The reason is simple: that fear is never far from our minds. What occurs to these two couples may increase its potency and urgency, but it existed long before the dense fog rolls in. It existed in Randall enough to quit school and disappear without so much as a text to his girlfriend and it motivates Emily to keep working towards her doctorate knowing that his proposition to leave everything behind and live carefree has more to do with what he doesn’t want than what he does. It also exists within Mitch and Jane as they confront the latter’s terminal illness and how its changed everything to the point of hoping one more visit to this vacation spot might rekindle that spark of happiness they’ve recently been without.
That they all converge is an accident, though. Randall didn’t think anyone would be at his father’s beachside property yet (it’s so early in the season that it seems every property is currently empty) so he takes Emily there without calling ahead (although avoiding another lecture about his ambition surely factored in). He’d have been correct any other year, but Jane’s illness forced her and Mitch to ask for the respite now rather than later. And finding the kids there is honestly a pleasant surprise for these houseguests since a little youth and energy (and edibles) is just what they need to take their mind off their impending mortality. That they’re stoned when night falls to see the lights of the fog makes it all the more beautiful.

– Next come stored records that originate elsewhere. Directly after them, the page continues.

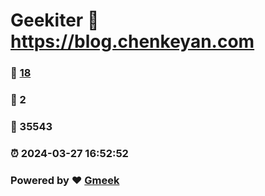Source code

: # Geekiter :link: https://blog.chenkeyan.com 
### :page_facing_up: [18](https://blog.chenkeyan.com/tag.html) 
### :speech_balloon: 2 
### :hibiscus: 35543 
### :alarm_clock: 2024-03-27 16:52:52 
### Powered by :heart: [Gmeek](https://github.com/Meekdai/Gmeek)
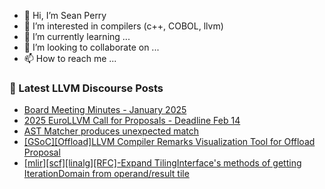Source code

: - 👋 Hi, I’m Sean Perry
- 👀 I’m interested in compilers (c++, COBOL, llvm)
- 🌱 I’m currently learning ...
- 💞️ I’m looking to collaborate on ...
- 📫 How to reach me ...

<!---
s66perry/s66perry is a ✨ special ✨ repository because its `README.md` (this file) appears on your GitHub profile.
You can click the Preview link to take a look at your changes.
--->
### 📕 Latest LLVM Discourse Posts

<!-- DISCOURSE-LLVM:START -->
- [Board Meeting Minutes - January 2025](https://discourse.llvm.org/t/board-meeting-minutes-january-2025/84504#post_6)
- [2025 EuroLLVM Call for Proposals - Deadline Feb 14](https://discourse.llvm.org/t/2025-eurollvm-call-for-proposals-deadline-feb-14/84017#post_2)
- [AST Matcher produces unexpected match](https://discourse.llvm.org/t/ast-matcher-produces-unexpected-match/84501#post_5)
- [[GSoC][Offload]LLVM Compiler Remarks Visualization Tool for Offload Proposal](https://discourse.llvm.org/t/gsoc-offload-llvm-compiler-remarks-visualization-tool-for-offload-proposal/84596#post_1)
- [[mlir][scf][linalg][RFC]-Expand TilingInterface&#39;s methods of getting IterationDomain from operand/result tile](https://discourse.llvm.org/t/mlir-scf-linalg-rfc-expand-tilinginterfaces-methods-of-getting-iterationdomain-from-operand-result-tile/84532#post_4)
<!-- DISCOURSE-LLVM:END -->
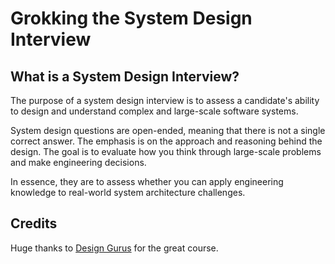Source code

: # Grokking the System Design Interview

## What is a System Design Interview?

The purpose of a system design interview is to assess a candidate's ability to design and understand complex and large-scale software systems.

System design questions are open-ended, meaning that there is not a single correct answer. The emphasis is on the approach and reasoning behind the design​. The goal is to evaluate how you think through large-scale problems and make engineering decisions.

In essence, they are to assess whether you can apply engineering knowledge to real-world system architecture challenges.

## Credits

Huge thanks to [Design Gurus](https://www.designgurus.io/) for the great course.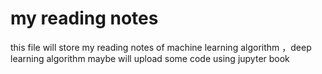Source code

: # my reading notes
this file will store my reading notes of machine learning algorithm ，deep learning algorithm
maybe will upload some code using jupyter book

It’s merely the calm before the storm, however, as the temperature rises, breathing becomes difficult, and an unknown viscous material starts coming out of the faucets. Suddenly the absence of other people takes on a more nightmarish context than seasonal cycles and behavior becomes warped beyond recognition. What was supposed to be a time to reflect on what they have becomes a treatise on that which they have to lose. First goes health. Then sanity. And finally hope. But while it may ultimately play out with the genre conventions of a creature feature, those things are at risk of disappearing regardless. Feeling them slip away is the reason this quartet came to the beach in the first place. Brown is just providing the ordeal visceral form.
I therefore can’t help but wonder if maybe he moves away from reality too soon. I do think the second half of The Beach House proves an effective survival horror, but it is tough to really stick with the characters due to a lack of resolution before the chaos hits. While Weber and Nagel do well to imbue their aging pair with a resonant sadness, the script is more interested in pushing that to the side so their purpose can remain beholden to the plot. Liberato and Le Gros conversely never get to have the conversation alluded to at the start that would allow them to follow suit. So we don’t ever see whether their relationship has reached a point for necessary evolution or bittersweet completion.
This is a shame because it means the love binding Emily and Randall together during their harrowing descent into Lovecraftian terror isn’t actually present. We know it did exist—the first thing this recently estranged couple does upon arriving at the house is have sex—but what’s there beyond lust? For example: so much is left unsaid when he asks her to live with him and forget about grad school because “it doesn’t matter.” If not for Emily stumbling upon Jane’s medications in what should have been an empty bathroom, the dramatic potential of their diametrically opposed ideas for the future would have come out. It becomes tough not to see Randall as anything but a selfish jerk making unilateral decisions (before and after the edibles) without.
The absence of that dialogue doesn’t derail what happens as much as reveal its superficiality. Rather than mine the notion of sacrifice by holding Randall up to Mitch in a way that shows he can confront uncertainty and not simply avoid it, Brown lets those characterizations wash away so the suspense can take its place. Thankfully the result does deliver on its promise of tense action, otherworldly (albeit terrestrial) sights, and a melancholic atmosphere of futile despair because we can forget who Emily and Randall are and experience the world created through them as vessels instead. While it remains a success, what that apocalyptic world says about our own is heady enough to have facilitated dealing with their personal drama too. Doing so may have made it even better.
The Beach House will be streaming exclusively on Shudder beginning July 9.